Au lieu de demander des entrées institutionnelles toujours plus nombreuses dans les établissements (que des parents siègent dans un conseil de discipline me paraît d’un haut pittoresque et d’une efficacité douteuse, dois-je le dire ?), les parents ne doivent plus hésiter à pratiquer la démocratie directe, et à aller voir les enseignants — ou à les contacter. Peut-être l’Education Nationale pourrait-elle ouvrir un mail à tout prof, pour traiter en direct électronique avec les parents les problèmes en cours — cela permettrait de ne pas avoir à jongler avec les emplois du temps des uns et des autres qui ne permettent jamais que de dégager cinq minutes, dans un couloir venté, entre les obligations des uns et les heures de trajet des autres.
Et cela permettrait de communiquer directement des notes ou des observations, en temps réel, qu’une maîtrise de la boîte à lettres diffère parfois des semaine sou des mois durant — et le parent apprend un jour que son rejeton n’est plus venu en cours depuis vilaine lurette, ou n’y entre que pour faire le pitre.

Last but not least, le « parentdélève-enseignant » — la plaie du métier, tous les enseignants vous le diront. Soit il n’ose pas dire ce qu’il pense, par respect pour un collègue dont il ne pense pas moins, soit il piétine la sacro-sainte solidarité et va dire son fait à l’incapable — ou supposé tel — chargé de son héritier(e).

Un point encore. Sauf exception, l’élève doit être présent lors d’un entretien entre son enseignant et son père ou sa mère. Il est partie prenante — on n’a pas à passer d’accords derrière son dos. Surtout, il saura ainsi directement ce qui s’est dit, sans risquer ces déformations du message qu’implique presque toujours une communication différée.

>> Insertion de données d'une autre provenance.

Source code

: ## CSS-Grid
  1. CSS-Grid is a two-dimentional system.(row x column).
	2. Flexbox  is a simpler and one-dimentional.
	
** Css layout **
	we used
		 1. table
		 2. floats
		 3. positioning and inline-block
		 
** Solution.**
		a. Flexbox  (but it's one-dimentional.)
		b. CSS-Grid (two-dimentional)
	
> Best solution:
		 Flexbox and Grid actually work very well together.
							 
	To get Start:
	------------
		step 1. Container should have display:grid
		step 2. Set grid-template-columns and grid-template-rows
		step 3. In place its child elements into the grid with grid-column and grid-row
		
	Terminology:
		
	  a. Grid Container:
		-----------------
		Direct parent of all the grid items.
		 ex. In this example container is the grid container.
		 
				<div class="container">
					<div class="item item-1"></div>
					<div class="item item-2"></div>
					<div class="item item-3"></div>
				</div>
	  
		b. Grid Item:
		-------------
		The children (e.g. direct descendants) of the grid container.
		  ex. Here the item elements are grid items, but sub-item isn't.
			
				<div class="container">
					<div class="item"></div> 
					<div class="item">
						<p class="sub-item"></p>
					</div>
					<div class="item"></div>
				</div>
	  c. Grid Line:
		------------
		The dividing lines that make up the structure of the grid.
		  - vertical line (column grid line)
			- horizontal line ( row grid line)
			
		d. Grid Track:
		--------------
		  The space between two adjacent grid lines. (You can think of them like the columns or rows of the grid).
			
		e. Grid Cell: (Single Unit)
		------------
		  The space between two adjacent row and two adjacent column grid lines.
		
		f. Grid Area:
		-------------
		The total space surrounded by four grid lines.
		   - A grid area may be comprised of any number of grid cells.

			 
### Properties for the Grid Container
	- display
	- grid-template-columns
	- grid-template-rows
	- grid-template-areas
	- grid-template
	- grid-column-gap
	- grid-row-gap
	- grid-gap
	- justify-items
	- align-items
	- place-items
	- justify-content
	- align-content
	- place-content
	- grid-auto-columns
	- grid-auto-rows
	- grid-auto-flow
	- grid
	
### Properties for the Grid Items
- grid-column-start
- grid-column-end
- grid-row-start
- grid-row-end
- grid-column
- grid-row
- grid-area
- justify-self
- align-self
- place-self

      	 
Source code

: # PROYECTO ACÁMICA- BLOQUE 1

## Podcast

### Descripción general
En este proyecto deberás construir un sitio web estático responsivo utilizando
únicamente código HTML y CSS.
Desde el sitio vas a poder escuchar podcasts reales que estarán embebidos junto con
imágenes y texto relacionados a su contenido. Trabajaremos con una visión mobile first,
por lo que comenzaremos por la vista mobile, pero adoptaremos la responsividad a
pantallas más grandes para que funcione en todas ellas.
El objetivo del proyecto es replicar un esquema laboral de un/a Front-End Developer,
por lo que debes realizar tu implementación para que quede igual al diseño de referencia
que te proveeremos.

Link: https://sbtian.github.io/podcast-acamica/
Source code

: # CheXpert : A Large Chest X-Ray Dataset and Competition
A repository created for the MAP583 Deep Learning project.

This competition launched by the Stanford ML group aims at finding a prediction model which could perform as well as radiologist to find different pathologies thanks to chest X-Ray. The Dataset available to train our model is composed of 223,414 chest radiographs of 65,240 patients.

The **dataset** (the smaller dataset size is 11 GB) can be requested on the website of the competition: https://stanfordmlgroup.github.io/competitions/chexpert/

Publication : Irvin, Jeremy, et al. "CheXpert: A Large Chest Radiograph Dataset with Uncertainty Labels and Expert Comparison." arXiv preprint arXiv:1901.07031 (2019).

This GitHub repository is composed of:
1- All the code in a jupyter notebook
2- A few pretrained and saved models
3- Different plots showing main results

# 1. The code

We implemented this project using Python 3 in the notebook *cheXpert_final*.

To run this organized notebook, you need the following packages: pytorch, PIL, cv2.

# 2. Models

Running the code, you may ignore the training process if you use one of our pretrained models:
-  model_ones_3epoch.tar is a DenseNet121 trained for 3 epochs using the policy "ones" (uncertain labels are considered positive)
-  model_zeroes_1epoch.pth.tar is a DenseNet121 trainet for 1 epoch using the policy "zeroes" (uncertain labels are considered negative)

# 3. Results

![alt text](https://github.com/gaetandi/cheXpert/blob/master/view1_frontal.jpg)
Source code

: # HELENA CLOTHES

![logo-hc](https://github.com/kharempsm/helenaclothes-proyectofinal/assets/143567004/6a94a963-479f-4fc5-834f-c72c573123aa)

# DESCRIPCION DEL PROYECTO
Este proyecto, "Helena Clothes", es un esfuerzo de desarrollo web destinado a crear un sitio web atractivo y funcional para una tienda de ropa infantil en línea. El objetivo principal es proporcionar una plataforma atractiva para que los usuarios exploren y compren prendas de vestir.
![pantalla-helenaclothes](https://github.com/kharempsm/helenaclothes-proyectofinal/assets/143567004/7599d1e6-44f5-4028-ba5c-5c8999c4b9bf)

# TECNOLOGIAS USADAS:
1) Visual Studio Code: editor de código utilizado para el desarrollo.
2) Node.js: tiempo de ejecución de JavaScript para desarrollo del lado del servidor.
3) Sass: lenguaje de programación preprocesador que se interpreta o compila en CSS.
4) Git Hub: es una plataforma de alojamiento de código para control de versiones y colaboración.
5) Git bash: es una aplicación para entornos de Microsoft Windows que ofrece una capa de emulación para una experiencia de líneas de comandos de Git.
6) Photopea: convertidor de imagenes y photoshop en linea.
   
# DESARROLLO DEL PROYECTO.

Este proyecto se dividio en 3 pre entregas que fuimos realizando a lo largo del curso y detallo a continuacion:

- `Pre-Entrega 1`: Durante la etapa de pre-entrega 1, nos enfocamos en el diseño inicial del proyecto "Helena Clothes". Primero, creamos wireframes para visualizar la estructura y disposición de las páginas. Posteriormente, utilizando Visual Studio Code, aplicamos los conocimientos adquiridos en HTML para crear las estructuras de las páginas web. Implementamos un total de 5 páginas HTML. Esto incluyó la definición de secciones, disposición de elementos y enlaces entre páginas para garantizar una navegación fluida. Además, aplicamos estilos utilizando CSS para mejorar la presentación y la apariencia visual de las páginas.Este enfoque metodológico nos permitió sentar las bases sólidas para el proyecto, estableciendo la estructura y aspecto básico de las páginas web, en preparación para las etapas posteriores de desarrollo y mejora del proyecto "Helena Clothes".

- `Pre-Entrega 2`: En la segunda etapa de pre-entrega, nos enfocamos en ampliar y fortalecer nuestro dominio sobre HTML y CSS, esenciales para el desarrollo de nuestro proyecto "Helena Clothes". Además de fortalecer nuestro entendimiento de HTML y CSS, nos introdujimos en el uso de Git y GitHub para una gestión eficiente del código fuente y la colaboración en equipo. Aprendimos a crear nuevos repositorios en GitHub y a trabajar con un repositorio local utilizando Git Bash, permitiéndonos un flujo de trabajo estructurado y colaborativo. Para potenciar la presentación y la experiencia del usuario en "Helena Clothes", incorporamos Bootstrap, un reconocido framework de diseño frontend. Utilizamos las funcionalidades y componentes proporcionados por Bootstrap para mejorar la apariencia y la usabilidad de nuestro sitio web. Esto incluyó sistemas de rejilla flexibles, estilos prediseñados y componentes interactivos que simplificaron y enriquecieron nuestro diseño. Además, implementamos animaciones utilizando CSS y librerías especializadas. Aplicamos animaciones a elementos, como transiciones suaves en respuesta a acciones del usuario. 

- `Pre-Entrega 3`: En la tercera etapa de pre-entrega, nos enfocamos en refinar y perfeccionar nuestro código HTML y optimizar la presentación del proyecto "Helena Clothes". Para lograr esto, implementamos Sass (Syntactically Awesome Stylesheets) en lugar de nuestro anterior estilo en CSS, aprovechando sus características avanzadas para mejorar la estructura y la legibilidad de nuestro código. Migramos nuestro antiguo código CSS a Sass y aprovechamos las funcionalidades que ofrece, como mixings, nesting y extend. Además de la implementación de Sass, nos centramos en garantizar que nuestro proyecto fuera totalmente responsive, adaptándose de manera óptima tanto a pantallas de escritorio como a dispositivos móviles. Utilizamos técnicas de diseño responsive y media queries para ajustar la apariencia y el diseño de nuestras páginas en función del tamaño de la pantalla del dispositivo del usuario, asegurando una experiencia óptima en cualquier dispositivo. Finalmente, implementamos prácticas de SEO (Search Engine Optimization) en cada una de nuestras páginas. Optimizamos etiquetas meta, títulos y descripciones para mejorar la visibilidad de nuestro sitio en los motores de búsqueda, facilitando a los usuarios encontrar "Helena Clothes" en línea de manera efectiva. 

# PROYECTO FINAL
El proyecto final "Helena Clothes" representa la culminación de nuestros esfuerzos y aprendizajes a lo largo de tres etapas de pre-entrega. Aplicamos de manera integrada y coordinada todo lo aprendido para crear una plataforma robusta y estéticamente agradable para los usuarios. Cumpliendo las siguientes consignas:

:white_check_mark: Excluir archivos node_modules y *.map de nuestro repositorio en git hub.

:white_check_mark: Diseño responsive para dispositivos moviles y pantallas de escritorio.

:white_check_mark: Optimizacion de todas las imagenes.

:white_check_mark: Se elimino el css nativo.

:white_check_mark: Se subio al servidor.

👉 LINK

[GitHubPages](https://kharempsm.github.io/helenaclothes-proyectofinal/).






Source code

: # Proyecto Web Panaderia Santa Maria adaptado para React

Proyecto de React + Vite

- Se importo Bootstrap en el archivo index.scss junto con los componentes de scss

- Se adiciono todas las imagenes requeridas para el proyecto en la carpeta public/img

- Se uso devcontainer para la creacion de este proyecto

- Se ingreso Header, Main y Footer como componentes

À vous désormais, parents et enseignants, de vous exprimer sur ce sujet . Autant je suis très favorable au contact entre parents et enseignants, autant l’entrisme institutionnel des fédérations de parents en tant que telles dans le vaisseau-école me paraît déjà disproportionné — et source potentielle d’incompréhension, voire de conflits.